January
15th
  4:29:34 PM

Increasing internet usage gives more and more power to the people of India and China

Due to expense, there was controversy in New Zealand mid last year when an Auckland school required the purchase of some sort of digital tablet such as an iPad by every new student.  However, India may have developed new technology which overcomes the problem of expense and allows hundreds of millions of Indians in remote rural areas to connect to the internet.  It may also soon make Indians the biggest single internet user population in the world. 

The new device is similar in function to the Apple iPad – but the major difference is that it can be made and sold for under £35.  Professor Prem Kalra, who is a team leader at the Rajasthan Indian Institute of Technology, has commented:

"We expect that within five or 10 years everyone will have one – and every year there will be greater capacity.
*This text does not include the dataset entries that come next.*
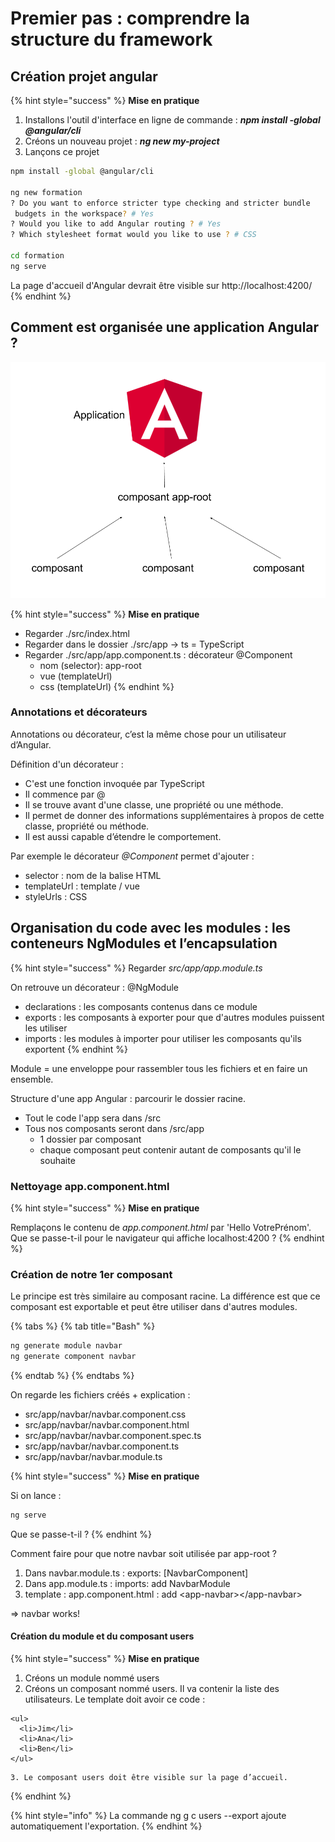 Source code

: # Premier pas : comprendre la structure du framework

## Création projet angular

{% hint style="success" %}
**Mise en pratique**

1. Installons l'outil d'interface en ligne de commande : _**npm install -global @angular/cli**_
2. Créons un nouveau projet : _**ng new my-project**_
3. Lançons ce projet

```bash
npm install -global @angular/cli

ng new formation
? Do you want to enforce stricter type checking and stricter bundle
 budgets in the workspace? # Yes
? Would you like to add Angular routing ? # Yes
? Which stylesheet format would you like to use ? # CSS

cd formation
ng serve
```

La page d'accueil d'Angular devrait être visible sur http://localhost:4200/
{% endhint %}

## Comment est organisée une application Angular ?

![Structure d&apos;une app Angular](.gitbook/assets/angular-app-diagram-1.png)

{% hint style="success" %}
**Mise en pratique**

* Regarder ./src/index.html
* Regarder dans le dossier ./src/app -&gt; ts = TypeScript
* Regarder ./src/app/app.component.ts : décorateur @Component
  * nom \(selector\): app-root
  * vue \(templateUrl\)
  * css \(templateUrl\)
{% endhint %}

### Annotations et décorateurs

Annotations ou décorateur, c’est la même chose pour un utilisateur d’Angular.

Définition d'un décorateur :

* C'est une fonction invoquée par TypeScript
* Il commence par @
* Il se trouve avant d'une classe, une propriété ou une méthode.
* Il permet de donner des informations supplémentaires à propos de cette classe, propriété ou méthode.
* Il est aussi capable d’étendre le comportement.


Par exemple le décorateur _@Component_ 
permet d'ajouter :

* selector : nom de la balise HTML
* templateUrl : template / vue
* styleUrls : CSS

## Organisation du code avec les modules : les conteneurs NgModules et l’encapsulation

{% hint style="success" %}
Regarder _src/app/app.module.ts_

On retrouve un décorateur : @NgModule

* declarations : les composants contenus dans ce module
* exports : les composants à exporter pour que d'autres modules puissent les utiliser
* imports : les modules à importer pour utiliser les composants qu'ils exportent
{% endhint %}

Module = une enveloppe pour rassembler tous les fichiers et en faire un ensemble.

Structure d'une app Angular : parcourir le dossier racine.

* Tout le code l'app sera dans /src  
* Tous nos composants seront dans /src/app  
  * 1 dossier par composant  
  * chaque composant peut contenir autant de composants qu'il le souhaite

### Nettoyage app.component.html

{% hint style="success" %}
**Mise en pratique**

Remplaçons le contenu de _app.component.html_ par 'Hello VotrePrénom'.  
Que se passe-t-il pour le navigateur qui affiche localhost:4200 ?
{% endhint %}

### Création de notre 1er composant

Le principe est très similaire au composant racine. La différence est que ce composant est exportable et peut être utiliser dans d'autres modules.

{% tabs %}
{% tab title="Bash" %}
```bash
ng generate module navbar
ng generate component navbar
```
{% endtab %}
{% endtabs %}

On regarde les fichiers créés + explication :

* src/app/navbar/navbar.component.css
* src/app/navbar/navbar.component.html
* src/app/navbar/navbar.component.spec.ts
* src/app/navbar/navbar.component.ts
* src/app/navbar/navbar.module.ts

{% hint style="success" %}
**Mise en pratique**

Si on lance :

```bash
ng serve
```

Que se passe-t-il ?
{% endhint %}

Comment faire pour que notre navbar soit utilisée par app-root ?

1. Dans navbar.module.ts : exports: \[NavbarComponent\]
2. Dans app.module.ts : imports: add NavbarModule
3. template : app.component.html : add &lt;app-navbar&gt;&lt;/app-navbar&gt;

=&gt; navbar works!

#### Création du module et du composant users

{% hint style="success" %}
**Mise en pratique**

1. Créons un module nommé users
2. Créons un composant nommé users. Il va contenir la liste des utilisateurs.
    Le template doit avoir ce code :

```markup
<ul>
  <li>Jim</li>
  <li>Ana</li>
  <li>Ben</li>
</ul>
```

    3. Le composant users doit être visible sur la page d’accueil.
{% endhint %}

{% hint style="info" %}
La commande  ng g c users --export ajoute automatiquement l'exportation.
{% endhint %}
There will be children learning, farmers checking on irrigation or crop prices, pregnant women getting medical assistance, all through the Aakash [the name of the new device]. It is empowerment on a global scale,”

Indeed, the internet has become power on a global scale and a connection to almost anyone, anywhere.  It has revolutionised the way we communicate and ended any country’s ability to keep entirely to its self when citizens have the ability to send out photos within seconds of any event.  Currently China and the United States are the biggest internet users, with India third.  Obviously this is mainly because of these countries’ large population size.  However, will the internet soon give a voice to more and more of their many citizens in an unprecedented manner?

Reuters also recently obtained a report from the China Internet Network Information Centre, publishing the results mid last week.  The report disclosed that China had 505 million Internet users at the end of November 2011- a figure that exceeds the entire populations of many countries, including the United States.  That figure is despite only 37.7% of the population having access to the internet, so there is plenty of room for growth.  This compares with Internet penetration rates of more than 70% in China's East Asian neighbours, Japan and South Korea.